The Contact Group was set up following the London Conference on Libya in March 2011. The conference included United Nations Secretary-General Ban Ki-moon, prominent delegates from the Arab League and from European countries, U.S. Secretary of State Hillary Clinton, and representatives from NATO. Leaders of the Libyan National Transitional Council including Mahmoud Jibril were consulted prior to the conference but did not attend.

==Contact Group==
Its first three meetings were in Doha, Rome and Abu Dhabi.

In its fourth meeting, held in Istanbul in July 2011 and attended by American Secretary of State Hillary Clinton, the Contact Group announced its participants' agreement to deal with the Libyan National Transitional Council, the major coalition of anti-Gaddafi forces, as the "legitimate governing authority in Libya".

The fifth meeting was planned to take place in New York on September, but the events in Tripoli forced the members to meet again in Istanbul on extraordinary meeting on 25 August to set up road map for construction of "new Libya".

The group recognized the progress made by the Libyan people, NTC, and NATO forces, and underlined the importance of continued support from all entities in the formation of a free and democratic Libya.

==Friends of Libya==
At the meeting on 1 September 2011 in Paris, the Contact Group was dissolved and replaced with a new international meeting group called the Friends of Libya.

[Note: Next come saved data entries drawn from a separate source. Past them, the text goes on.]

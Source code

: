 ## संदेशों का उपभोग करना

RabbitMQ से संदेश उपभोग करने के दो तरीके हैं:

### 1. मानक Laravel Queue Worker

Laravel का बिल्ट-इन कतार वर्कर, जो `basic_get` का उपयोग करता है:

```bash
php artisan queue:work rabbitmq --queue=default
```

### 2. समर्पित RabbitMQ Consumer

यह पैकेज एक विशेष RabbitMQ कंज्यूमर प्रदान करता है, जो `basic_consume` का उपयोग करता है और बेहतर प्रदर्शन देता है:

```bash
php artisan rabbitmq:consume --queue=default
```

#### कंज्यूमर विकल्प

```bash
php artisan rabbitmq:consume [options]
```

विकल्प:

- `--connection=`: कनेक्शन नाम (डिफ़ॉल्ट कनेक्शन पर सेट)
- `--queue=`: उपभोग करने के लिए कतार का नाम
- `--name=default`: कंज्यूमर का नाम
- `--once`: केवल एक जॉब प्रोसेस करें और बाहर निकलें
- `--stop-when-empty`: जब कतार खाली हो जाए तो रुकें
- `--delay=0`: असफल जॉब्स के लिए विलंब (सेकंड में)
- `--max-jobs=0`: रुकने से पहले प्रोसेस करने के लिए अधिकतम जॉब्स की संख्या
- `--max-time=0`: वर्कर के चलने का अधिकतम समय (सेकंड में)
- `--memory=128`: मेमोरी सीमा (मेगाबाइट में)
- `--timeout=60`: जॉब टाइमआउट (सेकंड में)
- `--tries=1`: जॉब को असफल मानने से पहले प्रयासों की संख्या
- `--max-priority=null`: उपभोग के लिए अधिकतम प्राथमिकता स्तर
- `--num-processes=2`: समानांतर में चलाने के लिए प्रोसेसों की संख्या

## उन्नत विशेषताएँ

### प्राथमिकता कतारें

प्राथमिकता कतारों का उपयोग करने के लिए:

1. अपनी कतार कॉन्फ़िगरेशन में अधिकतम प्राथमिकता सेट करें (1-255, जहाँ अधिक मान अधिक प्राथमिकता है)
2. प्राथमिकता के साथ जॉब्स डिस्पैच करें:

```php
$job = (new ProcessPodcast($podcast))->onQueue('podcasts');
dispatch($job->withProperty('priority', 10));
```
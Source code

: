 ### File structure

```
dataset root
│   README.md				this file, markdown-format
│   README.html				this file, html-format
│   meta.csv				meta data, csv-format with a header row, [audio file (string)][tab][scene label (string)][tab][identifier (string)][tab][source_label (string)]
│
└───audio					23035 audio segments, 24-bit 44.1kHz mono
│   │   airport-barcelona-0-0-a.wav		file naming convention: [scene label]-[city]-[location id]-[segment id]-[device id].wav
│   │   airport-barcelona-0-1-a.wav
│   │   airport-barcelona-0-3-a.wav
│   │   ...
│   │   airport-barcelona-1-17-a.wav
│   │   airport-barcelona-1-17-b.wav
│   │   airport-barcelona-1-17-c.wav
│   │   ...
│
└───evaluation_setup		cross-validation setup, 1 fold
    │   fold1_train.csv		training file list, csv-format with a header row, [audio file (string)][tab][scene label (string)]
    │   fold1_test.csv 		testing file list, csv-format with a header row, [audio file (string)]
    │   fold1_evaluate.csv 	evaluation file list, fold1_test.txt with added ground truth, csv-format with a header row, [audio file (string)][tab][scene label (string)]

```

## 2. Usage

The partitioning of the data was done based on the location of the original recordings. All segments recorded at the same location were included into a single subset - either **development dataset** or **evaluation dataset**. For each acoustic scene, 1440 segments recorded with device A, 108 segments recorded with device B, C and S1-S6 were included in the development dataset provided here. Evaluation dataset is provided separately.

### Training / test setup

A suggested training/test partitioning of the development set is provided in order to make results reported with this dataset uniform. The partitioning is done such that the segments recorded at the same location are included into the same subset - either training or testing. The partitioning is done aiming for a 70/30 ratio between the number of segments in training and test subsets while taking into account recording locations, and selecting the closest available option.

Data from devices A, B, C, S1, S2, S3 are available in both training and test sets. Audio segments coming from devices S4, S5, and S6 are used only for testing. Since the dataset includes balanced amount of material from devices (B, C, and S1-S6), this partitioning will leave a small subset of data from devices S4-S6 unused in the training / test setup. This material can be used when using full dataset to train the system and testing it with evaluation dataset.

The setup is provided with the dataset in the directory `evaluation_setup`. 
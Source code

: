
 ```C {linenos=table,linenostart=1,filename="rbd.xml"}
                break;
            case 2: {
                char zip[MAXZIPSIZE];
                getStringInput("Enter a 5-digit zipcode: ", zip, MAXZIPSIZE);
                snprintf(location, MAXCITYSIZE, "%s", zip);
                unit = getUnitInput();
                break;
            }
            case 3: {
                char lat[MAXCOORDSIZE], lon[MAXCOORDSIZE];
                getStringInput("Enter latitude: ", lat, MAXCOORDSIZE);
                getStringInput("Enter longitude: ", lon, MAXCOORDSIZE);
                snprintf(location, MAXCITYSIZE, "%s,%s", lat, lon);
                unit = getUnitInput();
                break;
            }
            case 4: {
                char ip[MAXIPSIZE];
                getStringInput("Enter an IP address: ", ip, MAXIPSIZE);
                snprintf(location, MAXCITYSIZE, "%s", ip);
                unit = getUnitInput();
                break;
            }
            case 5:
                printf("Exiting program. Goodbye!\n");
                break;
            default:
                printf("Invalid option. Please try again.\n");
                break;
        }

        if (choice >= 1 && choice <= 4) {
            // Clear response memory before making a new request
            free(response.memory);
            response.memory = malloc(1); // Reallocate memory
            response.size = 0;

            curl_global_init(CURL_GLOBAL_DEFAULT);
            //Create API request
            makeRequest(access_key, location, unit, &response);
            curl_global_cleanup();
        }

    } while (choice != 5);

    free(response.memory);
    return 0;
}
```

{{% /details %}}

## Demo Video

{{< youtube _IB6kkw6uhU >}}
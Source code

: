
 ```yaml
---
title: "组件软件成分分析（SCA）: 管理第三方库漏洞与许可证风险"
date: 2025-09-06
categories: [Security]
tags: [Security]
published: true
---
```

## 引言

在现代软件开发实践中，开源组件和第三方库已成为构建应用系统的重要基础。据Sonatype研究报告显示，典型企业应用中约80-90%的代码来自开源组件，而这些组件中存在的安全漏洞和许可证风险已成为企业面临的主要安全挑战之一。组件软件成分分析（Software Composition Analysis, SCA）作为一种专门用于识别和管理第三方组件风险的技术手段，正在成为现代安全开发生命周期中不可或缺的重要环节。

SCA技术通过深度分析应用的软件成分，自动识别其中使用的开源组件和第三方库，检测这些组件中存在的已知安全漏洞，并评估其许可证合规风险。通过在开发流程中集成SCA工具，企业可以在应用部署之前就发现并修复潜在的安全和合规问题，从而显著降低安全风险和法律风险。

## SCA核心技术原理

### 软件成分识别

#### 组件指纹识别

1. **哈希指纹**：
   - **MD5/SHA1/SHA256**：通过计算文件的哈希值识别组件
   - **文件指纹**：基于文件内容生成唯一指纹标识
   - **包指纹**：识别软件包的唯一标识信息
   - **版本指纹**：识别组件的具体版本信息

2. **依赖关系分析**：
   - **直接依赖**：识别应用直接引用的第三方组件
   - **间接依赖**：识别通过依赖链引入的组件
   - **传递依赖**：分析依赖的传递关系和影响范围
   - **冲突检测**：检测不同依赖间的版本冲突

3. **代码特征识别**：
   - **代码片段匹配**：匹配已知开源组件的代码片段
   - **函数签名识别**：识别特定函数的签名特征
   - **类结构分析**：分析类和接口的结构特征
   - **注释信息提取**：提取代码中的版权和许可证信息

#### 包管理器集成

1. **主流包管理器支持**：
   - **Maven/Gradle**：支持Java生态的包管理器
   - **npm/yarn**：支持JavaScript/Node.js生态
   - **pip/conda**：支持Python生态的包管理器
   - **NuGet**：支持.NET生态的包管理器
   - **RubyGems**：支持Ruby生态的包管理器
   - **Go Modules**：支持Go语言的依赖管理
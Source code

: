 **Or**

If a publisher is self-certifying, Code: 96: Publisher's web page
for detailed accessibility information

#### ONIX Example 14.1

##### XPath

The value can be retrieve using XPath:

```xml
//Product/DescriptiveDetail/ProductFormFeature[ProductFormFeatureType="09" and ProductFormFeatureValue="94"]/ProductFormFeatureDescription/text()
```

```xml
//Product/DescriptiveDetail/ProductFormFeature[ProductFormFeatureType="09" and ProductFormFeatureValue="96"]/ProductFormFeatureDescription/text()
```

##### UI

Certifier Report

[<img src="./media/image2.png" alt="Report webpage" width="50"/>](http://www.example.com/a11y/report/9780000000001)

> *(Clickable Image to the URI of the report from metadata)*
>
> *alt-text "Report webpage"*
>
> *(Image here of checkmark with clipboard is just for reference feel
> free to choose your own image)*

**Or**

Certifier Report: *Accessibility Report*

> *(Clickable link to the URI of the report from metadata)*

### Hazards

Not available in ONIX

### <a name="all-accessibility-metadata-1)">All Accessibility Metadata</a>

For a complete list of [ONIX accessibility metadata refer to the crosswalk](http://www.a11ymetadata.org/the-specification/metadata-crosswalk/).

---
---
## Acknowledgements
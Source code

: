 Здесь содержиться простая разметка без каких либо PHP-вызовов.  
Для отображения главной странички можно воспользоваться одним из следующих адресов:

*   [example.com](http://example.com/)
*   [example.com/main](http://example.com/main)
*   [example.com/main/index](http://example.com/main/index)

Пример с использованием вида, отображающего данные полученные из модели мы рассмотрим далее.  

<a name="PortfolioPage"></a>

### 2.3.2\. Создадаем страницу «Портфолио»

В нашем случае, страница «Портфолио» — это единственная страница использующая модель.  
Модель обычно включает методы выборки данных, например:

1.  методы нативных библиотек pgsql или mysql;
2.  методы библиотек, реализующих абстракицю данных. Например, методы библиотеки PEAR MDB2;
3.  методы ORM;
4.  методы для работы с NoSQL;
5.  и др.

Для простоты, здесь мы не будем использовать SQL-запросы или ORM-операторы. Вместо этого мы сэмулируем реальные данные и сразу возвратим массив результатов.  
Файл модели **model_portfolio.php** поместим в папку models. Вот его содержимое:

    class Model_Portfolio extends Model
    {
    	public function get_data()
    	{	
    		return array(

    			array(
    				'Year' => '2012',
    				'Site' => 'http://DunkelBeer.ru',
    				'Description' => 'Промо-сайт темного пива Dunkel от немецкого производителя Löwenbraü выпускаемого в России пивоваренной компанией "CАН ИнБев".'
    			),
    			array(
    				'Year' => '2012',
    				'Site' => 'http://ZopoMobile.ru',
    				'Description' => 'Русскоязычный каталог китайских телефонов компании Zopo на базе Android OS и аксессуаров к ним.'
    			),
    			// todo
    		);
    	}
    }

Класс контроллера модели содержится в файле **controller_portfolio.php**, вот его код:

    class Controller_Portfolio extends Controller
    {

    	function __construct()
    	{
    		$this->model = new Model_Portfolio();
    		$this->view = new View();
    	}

A second Friends of Libya conference was held on September 20, 2011 in New York City.

== Members ==

=== Countries ===

- Australia
- Bahrain
- Belgium
- Bulgaria
- Canada
- Denmark
- France
- Germany
- Greece
- Italy
- Japan
- Jordan
- Kuwait
- Lebanon
- Libya (NTC)
- Luxembourg
- Malta
- Morocco
- Netherlands
- Norway
- Poland
- Spain
- Sweden
- Turkey
- United Arab Emirates
- United Kingdom
- United States

Belgium, Luxembourg, and Netherlands shared a rotating Benelux seat. Denmark, Norway, and Sweden had a similar arrangement, sharing a Nordic seat.

==== Observers ====

- Algeria
- Brazil
- Cyprus
- Egypt
- Ethiopia
- Holy See (Vatican City)
- India
- People's Republic of China
- Portugal
- Romania
- Senegal
- South Africa
- South Korea
- Sudan
- Tunisia
- Ukraine

Bulgaria was originally an observer, but it began sitting as a full member at the June meeting in Abu Dhabi and thereafter. South Africa boycotted the September meeting in Paris.

=== International organisations ===
- Arab League
- European Union
- Gulf Cooperation Council
- NATO
- Organisation of Islamic Cooperation
- United Nations

==== Observers ====
- African Union
- World Bank

Arab League, Gulf Cooperation Council and Organisation of Islamic Cooperation were originally observers, but they began sitting as a full members probably from 29 of July.

===Last meeting in Paris===

President of France Nicolas Sarkozy invited several new countries and one international organisation on the last meeting of Libya Contact Group:

- Bosnia and Herzegovina
- Chad
- Colombia
- Gabon
- Iraq
- Mali
- Mauritania
- Niger
- Nigeria
- Russia
- Saudi Arabia
- Switzerland
- Union for the Mediterranean

Nigeria and Saudi Arabia reportedly did attend.